<<<<

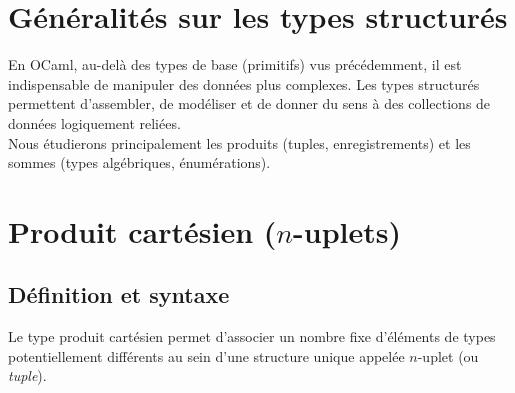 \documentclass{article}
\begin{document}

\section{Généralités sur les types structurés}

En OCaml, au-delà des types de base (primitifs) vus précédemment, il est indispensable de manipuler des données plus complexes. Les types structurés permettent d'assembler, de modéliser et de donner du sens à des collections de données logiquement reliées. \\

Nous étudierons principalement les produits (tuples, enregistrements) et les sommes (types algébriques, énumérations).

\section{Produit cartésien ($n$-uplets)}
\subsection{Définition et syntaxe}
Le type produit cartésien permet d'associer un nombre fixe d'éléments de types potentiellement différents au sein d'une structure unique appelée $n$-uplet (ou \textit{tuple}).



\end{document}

>>>>
<<<<

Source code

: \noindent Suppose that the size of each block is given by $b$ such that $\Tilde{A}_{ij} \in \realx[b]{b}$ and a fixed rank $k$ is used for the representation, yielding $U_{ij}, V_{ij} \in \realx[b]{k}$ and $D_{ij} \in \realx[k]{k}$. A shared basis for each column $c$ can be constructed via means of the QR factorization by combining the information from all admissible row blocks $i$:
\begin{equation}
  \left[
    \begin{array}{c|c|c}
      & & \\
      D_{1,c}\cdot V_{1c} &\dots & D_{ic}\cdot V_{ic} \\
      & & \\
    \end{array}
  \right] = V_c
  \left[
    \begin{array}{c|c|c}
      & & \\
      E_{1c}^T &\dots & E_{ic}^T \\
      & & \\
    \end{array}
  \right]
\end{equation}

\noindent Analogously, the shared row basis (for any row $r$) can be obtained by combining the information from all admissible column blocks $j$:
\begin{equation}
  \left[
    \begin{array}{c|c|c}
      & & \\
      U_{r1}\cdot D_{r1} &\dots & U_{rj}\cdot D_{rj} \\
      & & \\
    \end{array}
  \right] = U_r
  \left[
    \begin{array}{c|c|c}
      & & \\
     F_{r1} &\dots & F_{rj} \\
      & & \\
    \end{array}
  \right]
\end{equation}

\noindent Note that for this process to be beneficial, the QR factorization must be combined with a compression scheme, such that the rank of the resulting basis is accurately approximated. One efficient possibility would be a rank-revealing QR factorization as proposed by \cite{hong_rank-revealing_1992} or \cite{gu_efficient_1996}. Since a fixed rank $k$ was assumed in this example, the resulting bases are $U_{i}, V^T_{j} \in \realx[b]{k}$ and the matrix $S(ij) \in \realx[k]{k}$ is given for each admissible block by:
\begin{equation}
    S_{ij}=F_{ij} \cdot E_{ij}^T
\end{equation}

>>>>
<<<<

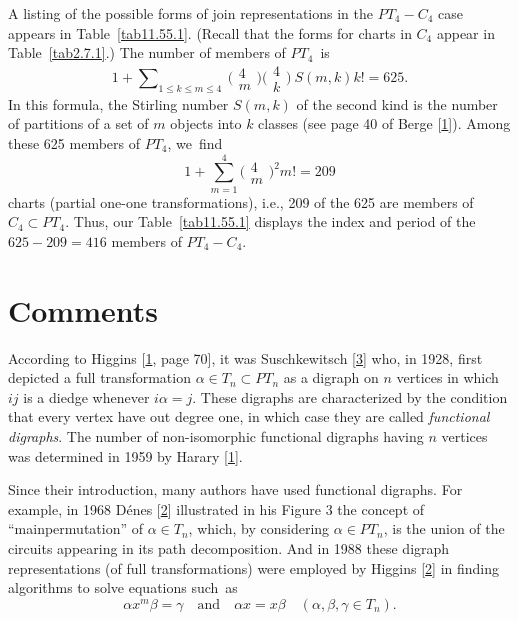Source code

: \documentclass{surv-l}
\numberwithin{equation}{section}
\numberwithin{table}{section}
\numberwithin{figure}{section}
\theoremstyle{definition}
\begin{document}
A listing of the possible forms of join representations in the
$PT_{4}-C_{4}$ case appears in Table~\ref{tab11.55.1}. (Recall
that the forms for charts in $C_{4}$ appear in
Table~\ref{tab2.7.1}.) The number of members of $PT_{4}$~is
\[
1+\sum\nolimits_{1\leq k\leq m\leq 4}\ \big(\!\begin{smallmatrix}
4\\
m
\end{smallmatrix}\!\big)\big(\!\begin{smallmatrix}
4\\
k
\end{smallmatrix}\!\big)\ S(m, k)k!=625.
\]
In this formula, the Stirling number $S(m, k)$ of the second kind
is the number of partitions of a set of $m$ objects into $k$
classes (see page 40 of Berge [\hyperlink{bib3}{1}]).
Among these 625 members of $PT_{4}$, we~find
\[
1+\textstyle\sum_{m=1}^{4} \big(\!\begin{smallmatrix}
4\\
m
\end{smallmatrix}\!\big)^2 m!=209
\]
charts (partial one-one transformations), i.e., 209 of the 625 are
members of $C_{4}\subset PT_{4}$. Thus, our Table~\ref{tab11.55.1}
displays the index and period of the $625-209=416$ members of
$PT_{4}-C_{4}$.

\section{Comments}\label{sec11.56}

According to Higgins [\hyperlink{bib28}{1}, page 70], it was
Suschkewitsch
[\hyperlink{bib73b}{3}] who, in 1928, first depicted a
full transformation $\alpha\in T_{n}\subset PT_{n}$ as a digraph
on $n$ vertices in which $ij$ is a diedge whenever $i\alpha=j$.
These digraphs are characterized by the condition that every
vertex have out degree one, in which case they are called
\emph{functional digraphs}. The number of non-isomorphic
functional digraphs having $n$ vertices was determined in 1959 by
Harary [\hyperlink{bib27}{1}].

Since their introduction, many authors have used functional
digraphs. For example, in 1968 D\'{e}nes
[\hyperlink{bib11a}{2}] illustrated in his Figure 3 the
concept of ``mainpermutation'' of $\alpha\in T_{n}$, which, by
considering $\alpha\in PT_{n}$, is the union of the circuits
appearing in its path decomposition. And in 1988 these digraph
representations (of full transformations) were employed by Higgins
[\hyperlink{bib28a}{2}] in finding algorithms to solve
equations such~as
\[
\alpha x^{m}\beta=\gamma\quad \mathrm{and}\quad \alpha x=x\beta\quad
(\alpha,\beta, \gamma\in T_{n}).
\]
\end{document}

>>>>

=== PROMPT ===
List all lines from the entries that include the word "charts".

=== RESPONSE TO THE TASK ===
that the forms for charts in $C_{4}$ appear in
charts (partial one-one transformations), i.e., 209 of the 625 are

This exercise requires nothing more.